Proust, Cocteau et tant d'autres...


(2) commentaires



"Grâce à une simple différence de niveau et, par un phénomène analogue à celui du frottement de l'aiguille sur les aspérités d'un disque de gramophone, j'obtins la musique du souvenir. Je retrouvai tout : ma pèlerine, le cuir de mon cartable, le nom du camarade qui m'accompagnait, ceux de nos maîtres, certaines phrases que j'avais dites, le timbre de voix de mon grand-père, l'odeur de sa barbe, des étoffes de ma sœur et de maman." Opium, Cocteau.


 
Sous l'exaltant malheur des cœurs désenchantés,
Il était une fois une histoire de Reine,
Une histoire à magie, à deux sous pour la peine,
Où l'amour animal vous tend sa main gantée !
Car le roi n'est pas roi et de son œil en paon,
Sous la perle grisée et larmes de diamant,
N'attend qu'un seul arrêt pour que sa délivrance
N'ait qu'un mot à ouïr, un mot depuis l'enfance
Qui ne cesse jamais de marteler d'effroi
Ses lettres composées d'or et d'ombres obscènes,
Et qui peut tout guérir d'une voix souveraine...
Il était une fois une histoire de Roi...

JL Garac



Dessin de Cocteau
 

La rencontre de Proust et de Cocteau, me rappelle l'image de ces grandes galaxies qui s'affrontent, se collettent, s'accrochent, se déchirent, pour finir par s'éloigner inexorablement.
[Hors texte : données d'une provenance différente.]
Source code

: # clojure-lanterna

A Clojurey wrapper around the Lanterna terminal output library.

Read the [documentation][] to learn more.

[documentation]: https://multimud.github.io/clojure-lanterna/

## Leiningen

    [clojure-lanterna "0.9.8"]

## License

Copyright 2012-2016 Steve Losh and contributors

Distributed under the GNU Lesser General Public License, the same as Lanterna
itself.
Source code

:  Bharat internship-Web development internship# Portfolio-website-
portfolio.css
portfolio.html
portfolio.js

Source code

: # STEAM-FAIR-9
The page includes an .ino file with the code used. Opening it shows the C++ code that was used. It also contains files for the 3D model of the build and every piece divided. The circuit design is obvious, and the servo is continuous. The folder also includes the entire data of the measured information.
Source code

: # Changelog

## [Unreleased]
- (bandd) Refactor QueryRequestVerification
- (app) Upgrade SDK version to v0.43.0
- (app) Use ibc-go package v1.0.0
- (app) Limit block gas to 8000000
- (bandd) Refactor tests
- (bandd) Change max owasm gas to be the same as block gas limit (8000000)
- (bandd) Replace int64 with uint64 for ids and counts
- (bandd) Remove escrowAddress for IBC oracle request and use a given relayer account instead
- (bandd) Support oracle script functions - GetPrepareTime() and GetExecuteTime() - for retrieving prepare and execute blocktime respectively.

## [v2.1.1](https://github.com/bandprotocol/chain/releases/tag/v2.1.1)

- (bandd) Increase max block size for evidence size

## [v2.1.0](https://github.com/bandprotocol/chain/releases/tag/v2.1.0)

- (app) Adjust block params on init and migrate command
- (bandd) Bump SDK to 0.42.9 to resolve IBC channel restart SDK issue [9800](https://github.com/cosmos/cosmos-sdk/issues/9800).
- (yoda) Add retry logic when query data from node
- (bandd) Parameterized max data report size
Deux mondes extraordinaires, deux mondes littéraires qui honorent la France, deux écrivains à la sensibilité homosexuelle, mais deux univers bien différents, bien opposés l'un de l'autre.

L'un, celui de Proust, me semble s'éteindre avec la première guerre mondiale, il n'est qu'un passé recomposé, broyé de la poussière du souvenir et des espoirs à jamais éteints et figés dans leur ambre, il devient philtre et chant sacré! Monde autant rêvé qu'il put être espéré, épié, attendu, envié, et qui aujourd'hui plus que jamais s'offre comme un monument littéraire et humain.

Marcel Proust

L'autre, celui de Cocteau, inaugure les temps modernes, les supports nouveaux pour toucher un public aussi large qu'inespéré. Il foisonne, il étonne, il touche à la magie et à la spiritualité par les formes qu'il dessine, peint et sculpte; il est voix, regard, image, poésie, théâtre, cinéma, dessinateur, concepteur ! Il a compris que le XX° siècle serait celui de l'image, et il est devenu "image", confondant par plaisir le dessin des mots aux narrations des courbes, la poésie du cinéma aux dialogues du théâtre, le style des anges aux garçons aimés.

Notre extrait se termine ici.